- _Your goal_
Scan the listing below for the string "handle" and copy each line where it turns up.
▼
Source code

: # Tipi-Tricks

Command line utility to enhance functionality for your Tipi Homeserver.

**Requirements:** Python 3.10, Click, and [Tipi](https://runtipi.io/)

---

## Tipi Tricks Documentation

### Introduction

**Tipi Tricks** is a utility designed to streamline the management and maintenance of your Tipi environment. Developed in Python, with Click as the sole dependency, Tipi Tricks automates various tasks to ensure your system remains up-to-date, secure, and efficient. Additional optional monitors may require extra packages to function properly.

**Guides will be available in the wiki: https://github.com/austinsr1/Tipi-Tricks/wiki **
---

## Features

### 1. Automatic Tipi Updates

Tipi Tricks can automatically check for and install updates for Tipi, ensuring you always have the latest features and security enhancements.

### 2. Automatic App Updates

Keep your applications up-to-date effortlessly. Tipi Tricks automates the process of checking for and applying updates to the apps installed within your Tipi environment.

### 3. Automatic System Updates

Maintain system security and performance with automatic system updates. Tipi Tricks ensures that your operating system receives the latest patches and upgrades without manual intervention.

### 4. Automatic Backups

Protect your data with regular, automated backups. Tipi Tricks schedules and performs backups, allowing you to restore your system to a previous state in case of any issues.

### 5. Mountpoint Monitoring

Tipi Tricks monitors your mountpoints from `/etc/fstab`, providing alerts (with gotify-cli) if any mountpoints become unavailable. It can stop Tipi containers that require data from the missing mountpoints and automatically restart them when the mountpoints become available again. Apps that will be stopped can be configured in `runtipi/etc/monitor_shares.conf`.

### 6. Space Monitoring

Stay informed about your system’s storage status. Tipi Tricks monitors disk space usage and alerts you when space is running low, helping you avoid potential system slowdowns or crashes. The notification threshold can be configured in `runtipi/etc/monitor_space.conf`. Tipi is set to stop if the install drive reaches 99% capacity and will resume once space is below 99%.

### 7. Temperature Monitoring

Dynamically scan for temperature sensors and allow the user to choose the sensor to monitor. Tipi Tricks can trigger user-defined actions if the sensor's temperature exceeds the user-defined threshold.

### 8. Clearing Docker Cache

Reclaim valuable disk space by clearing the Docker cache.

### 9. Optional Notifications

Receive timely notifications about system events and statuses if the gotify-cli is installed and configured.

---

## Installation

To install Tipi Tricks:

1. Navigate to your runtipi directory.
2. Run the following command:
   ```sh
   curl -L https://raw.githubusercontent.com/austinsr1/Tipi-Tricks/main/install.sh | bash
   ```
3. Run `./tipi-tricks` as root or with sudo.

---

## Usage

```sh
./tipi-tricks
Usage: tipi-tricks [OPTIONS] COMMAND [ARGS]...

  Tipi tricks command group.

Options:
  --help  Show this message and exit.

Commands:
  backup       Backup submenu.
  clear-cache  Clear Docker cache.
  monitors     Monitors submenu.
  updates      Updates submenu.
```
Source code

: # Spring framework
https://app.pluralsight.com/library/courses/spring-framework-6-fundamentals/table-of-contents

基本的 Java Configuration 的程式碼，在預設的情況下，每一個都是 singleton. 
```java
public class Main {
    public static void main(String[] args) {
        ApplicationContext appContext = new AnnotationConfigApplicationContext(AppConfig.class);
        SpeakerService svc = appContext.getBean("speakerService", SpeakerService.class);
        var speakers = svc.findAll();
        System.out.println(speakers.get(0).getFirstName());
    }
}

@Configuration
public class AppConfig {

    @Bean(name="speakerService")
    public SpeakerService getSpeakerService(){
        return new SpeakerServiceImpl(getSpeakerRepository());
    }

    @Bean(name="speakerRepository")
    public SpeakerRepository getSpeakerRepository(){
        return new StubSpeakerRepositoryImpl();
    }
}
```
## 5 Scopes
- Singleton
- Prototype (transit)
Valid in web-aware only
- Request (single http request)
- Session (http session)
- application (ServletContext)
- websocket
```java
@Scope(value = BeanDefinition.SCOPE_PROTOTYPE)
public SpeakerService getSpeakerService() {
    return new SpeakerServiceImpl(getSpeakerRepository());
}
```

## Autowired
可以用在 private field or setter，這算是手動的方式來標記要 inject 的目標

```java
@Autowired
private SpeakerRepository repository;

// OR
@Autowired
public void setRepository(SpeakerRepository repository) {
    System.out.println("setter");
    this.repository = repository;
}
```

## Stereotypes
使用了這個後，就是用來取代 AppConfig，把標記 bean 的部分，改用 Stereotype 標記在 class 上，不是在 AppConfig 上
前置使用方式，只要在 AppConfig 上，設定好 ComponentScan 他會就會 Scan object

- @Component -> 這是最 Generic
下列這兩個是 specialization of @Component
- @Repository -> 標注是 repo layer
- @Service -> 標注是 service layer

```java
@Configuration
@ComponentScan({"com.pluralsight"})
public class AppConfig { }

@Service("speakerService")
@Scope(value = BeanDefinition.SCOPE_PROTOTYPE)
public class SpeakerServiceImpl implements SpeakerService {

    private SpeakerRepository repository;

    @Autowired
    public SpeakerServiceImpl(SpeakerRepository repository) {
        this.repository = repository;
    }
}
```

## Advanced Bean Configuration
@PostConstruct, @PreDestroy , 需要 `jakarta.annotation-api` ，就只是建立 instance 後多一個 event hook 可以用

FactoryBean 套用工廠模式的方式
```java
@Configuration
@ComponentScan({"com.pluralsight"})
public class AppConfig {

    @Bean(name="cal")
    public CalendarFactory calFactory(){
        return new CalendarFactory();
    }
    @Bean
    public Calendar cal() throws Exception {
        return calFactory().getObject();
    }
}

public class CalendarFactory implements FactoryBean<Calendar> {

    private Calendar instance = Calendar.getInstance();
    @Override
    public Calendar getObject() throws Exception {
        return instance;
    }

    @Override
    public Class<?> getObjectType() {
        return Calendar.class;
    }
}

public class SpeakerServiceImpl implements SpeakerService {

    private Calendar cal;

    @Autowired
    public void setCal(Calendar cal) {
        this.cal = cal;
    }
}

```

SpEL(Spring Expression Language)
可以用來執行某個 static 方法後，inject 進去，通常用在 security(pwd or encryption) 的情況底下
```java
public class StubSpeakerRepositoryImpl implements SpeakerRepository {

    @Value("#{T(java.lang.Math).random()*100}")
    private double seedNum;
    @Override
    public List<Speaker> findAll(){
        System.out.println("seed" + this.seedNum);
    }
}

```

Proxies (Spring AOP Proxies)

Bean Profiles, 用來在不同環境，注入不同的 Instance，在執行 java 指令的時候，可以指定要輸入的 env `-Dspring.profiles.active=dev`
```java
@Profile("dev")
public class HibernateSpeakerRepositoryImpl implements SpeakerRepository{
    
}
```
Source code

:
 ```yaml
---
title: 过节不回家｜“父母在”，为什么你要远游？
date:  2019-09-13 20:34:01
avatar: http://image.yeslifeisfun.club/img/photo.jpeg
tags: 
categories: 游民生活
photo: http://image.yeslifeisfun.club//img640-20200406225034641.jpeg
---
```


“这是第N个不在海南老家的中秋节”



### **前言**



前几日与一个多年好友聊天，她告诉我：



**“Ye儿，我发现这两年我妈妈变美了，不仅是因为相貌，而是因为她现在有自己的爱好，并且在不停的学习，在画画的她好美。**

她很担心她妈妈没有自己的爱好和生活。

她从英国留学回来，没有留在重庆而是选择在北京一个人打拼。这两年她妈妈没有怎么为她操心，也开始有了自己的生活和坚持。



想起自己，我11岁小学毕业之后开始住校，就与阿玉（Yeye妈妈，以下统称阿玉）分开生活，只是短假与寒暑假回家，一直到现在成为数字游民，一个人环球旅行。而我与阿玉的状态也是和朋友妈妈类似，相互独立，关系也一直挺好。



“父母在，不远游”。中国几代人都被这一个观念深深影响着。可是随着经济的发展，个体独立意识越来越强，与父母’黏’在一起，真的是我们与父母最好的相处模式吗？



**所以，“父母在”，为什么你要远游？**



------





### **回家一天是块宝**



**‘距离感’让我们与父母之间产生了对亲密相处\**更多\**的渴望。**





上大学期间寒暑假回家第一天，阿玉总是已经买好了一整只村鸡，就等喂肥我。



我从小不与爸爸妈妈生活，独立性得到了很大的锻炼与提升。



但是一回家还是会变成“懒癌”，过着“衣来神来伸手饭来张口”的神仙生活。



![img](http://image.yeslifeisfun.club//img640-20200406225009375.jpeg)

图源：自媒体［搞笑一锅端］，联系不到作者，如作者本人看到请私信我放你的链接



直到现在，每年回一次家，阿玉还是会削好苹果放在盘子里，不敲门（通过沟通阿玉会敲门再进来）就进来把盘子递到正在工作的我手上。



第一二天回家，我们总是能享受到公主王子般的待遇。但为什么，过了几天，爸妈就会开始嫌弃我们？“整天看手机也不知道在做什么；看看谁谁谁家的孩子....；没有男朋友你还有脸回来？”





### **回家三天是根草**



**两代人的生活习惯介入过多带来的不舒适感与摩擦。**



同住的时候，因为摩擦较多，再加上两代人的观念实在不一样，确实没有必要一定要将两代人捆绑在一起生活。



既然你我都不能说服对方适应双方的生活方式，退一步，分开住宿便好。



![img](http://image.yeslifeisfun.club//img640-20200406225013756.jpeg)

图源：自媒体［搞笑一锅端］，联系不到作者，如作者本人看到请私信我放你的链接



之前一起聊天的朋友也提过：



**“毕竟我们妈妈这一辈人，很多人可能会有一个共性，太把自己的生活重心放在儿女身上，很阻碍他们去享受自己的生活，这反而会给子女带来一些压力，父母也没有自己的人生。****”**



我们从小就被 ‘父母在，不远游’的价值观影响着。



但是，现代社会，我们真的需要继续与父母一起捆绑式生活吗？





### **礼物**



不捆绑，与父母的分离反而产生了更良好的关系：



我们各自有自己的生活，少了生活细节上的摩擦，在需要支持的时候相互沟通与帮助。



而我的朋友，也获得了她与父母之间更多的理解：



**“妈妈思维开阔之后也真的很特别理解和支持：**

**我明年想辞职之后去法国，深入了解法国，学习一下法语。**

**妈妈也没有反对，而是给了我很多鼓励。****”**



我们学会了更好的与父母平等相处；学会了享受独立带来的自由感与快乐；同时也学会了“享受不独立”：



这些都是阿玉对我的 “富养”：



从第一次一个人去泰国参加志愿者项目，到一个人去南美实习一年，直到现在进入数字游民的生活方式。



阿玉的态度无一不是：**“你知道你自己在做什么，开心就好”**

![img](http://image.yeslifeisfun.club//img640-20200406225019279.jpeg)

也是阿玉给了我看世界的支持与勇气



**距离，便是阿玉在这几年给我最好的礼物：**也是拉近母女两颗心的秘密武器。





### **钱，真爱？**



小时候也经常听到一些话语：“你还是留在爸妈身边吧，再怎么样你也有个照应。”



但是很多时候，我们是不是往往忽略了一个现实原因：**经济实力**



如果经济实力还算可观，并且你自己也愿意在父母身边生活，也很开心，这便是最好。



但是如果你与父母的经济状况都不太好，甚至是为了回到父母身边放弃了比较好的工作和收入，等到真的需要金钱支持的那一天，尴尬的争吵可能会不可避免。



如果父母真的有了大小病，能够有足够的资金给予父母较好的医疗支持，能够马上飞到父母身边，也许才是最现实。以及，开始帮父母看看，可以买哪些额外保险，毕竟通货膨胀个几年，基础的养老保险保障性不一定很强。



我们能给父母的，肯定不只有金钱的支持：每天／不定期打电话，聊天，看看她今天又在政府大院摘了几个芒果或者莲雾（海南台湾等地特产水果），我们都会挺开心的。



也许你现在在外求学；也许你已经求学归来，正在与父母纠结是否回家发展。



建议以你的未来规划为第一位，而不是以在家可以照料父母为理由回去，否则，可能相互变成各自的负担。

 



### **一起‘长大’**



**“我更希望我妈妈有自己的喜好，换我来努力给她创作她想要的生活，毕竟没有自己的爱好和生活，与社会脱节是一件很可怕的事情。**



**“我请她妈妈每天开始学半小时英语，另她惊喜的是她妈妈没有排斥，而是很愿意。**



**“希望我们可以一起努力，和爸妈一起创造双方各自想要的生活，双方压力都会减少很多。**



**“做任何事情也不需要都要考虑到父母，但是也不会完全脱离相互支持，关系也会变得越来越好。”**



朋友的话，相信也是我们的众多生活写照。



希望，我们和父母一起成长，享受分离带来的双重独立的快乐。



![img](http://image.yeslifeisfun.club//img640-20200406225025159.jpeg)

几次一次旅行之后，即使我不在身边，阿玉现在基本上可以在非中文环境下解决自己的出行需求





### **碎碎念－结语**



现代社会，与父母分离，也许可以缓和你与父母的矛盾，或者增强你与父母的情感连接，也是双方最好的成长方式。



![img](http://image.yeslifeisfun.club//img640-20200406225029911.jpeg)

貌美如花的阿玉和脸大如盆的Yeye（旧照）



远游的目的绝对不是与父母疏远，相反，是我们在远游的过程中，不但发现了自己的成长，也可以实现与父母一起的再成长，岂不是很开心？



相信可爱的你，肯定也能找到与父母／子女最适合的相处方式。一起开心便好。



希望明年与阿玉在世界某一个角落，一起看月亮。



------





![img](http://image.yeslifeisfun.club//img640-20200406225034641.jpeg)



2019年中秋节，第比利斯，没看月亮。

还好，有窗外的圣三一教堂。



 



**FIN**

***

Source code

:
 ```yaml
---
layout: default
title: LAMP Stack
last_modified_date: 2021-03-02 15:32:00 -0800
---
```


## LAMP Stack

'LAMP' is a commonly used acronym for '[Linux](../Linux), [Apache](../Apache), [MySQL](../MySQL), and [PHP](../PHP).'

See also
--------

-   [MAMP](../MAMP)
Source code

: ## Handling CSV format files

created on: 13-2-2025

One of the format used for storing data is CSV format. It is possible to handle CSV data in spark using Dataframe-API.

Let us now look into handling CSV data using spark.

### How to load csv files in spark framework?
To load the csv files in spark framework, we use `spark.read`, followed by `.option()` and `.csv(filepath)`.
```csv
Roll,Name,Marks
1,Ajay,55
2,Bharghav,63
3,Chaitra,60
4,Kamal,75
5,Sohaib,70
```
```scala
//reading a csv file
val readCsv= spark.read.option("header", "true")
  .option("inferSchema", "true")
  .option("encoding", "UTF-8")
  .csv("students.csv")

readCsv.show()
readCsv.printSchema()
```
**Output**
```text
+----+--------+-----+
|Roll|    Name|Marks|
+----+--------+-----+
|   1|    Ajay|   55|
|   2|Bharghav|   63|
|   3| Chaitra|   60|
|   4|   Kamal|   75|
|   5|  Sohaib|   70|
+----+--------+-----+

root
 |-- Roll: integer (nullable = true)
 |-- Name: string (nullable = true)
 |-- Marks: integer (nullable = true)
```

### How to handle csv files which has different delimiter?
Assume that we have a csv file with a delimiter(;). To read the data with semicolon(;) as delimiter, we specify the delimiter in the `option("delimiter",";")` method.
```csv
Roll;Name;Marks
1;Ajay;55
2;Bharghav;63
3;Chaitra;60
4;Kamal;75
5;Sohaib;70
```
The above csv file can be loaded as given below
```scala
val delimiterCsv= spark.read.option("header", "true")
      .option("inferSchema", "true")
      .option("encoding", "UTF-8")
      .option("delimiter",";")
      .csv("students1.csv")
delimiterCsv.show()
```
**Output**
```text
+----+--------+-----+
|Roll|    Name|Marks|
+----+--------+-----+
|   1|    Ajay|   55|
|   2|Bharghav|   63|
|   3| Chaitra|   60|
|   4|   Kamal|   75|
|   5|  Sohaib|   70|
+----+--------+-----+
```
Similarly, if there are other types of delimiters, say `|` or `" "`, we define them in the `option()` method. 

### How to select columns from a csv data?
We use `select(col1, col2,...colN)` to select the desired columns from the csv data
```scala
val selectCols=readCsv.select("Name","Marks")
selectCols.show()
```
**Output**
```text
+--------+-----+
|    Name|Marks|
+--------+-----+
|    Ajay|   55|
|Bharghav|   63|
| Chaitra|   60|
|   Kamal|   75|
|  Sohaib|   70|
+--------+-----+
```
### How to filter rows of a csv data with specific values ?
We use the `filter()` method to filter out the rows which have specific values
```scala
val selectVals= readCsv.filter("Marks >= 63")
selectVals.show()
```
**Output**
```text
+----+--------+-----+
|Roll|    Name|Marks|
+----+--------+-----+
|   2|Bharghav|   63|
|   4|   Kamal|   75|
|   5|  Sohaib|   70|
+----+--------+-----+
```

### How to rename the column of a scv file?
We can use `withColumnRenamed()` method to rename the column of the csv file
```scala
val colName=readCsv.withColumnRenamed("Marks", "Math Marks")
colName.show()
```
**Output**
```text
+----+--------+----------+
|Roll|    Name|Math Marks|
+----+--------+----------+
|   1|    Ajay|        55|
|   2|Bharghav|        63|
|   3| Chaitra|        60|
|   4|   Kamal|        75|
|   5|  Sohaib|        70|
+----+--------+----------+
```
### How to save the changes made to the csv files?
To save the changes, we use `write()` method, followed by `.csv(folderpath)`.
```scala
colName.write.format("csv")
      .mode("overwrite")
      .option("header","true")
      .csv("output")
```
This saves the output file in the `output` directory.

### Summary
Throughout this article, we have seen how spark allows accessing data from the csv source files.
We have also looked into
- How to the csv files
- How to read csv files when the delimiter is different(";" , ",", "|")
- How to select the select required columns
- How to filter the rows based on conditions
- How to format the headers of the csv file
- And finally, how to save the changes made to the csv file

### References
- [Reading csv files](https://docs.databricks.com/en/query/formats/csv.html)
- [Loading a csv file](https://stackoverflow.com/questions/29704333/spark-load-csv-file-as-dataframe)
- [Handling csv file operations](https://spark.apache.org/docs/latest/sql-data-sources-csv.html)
▲
- _Solution to this problem_
One of the format used for storing data is CSV format. It is possible to handle CSV data in spark using Dataframe-API.
### How to handle csv files which has different delimiter?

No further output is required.